Friday, October 25, 2019 - 12:00pm to 1:00pm
Location:Traffic21 Classroom 6501 Gates Hillman Centers
Speaker:NICOLAS RESCH, Ph.D. Student http://www.cs.cmu.edu/~nresch/
LDPC Codes Achieve List- Decoding Capacity
We show that Gallagers ensemble of Low-Density Parity Check (LDPC) codes achieve list- decoding capacity. These are the first graph-based codes shown to have this property. Previously, the only codes known to achieve list-decoding capacity were completely random codes, random linear codes, and codes constructed by algebraic (rather than combinatorial) techniques.
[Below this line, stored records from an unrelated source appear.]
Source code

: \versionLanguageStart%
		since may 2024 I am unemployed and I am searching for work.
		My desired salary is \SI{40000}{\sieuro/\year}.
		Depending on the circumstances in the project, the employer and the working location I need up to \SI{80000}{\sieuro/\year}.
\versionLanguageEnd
This result opens up a potential avenue towards truly linear-time list-decodable codes which achieve list-decoding capacity.
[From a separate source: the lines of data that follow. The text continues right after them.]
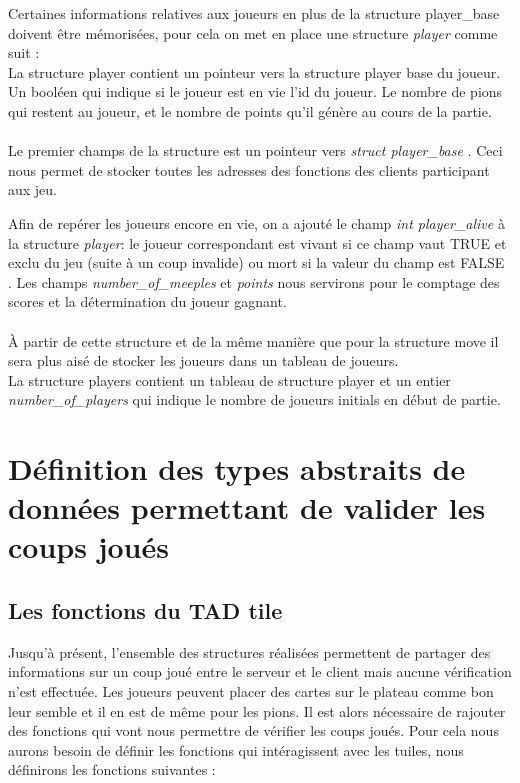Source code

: \documentclass[12pt]{article}
\begin{document}
Certaines informations relatives aux joueurs en plus de la structure player\_base doivent être mémorisées, pour cela on met en place une structure \textit{player} comme suit :\\

La structure player contient un pointeur vers la structure player base du joueur. Un booléen qui indique si le joueur est en vie l'id du joueur. Le nombre de pions qui restent au joueur, et le nombre de points qu'il génère au cours de la partie.

\paragraph{} Le premier champs de la structure est un pointeur vers \textit{struct player\_base} . Ceci nous permet de stocker toutes les adresses des fonctions des clients participant aux jeu.

Afin de repérer les joueurs encore en vie, on a ajouté le champ \textit{int player\_alive} à la structure \textit{player}: le joueur correspondant est vivant si ce champ vaut TRUE et exclu du jeu (suite à un coup invalide) ou mort si la valeur du champ est FALSE . Les champs \textit{number\_of\_meeples} et \textit{points} nous servirons pour le comptage des scores et la détermination du joueur gagnant. 

\paragraph{} À partir de cette structure et de la même manière que pour la structure move il sera plus aisé de stocker les joueurs dans un tableau de joueurs.\\

La structure players contient un tableau de structure player et un entier \textit{number\_of\_players} qui indique le nombre de joueurs initials en début de partie.

\section{Définition des types abstraits de données permettant de valider les coups joués}

\subsection{Les fonctions du TAD tile}

Jusqu'à présent, l'ensemble des structures réalisées permettent de partager des informations sur un coup joué entre le serveur et le client mais aucune vérification n'est effectuée. Les joueurs peuvent placer des cartes sur le plateau comme bon leur semble et il en est de même pour les pions. Il est alors nécessaire de rajouter des fonctions qui vont nous permettre de vérifier les coups joués. Pour cela nous aurons besoin de définir les fonctions qui intéragissent avec les tuiles, nous définirons les fonctions suivantes : 
\end{document}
Our result on list decoding follows from a much more general result: any local property satisfied with high probability by a random linear code is also satisfied with high probability by a random LDPC code from Gallagers distribution. Local properties are properties characterized by the exclusion of small sets of codewords, and include list-decoding, list-recovery and average-radius listdecoding. Along the way, we give a characterization of sets of codewords that are likely to appear in a random linear code, which may be of independent interest.
Joint work with Jonathan Mosheiff, Noga Ron-Zewi, Shashwat Silas, and Mary Wootters.
Presented in Partial Fulfillment of the CSD Speaking Skills Requirement.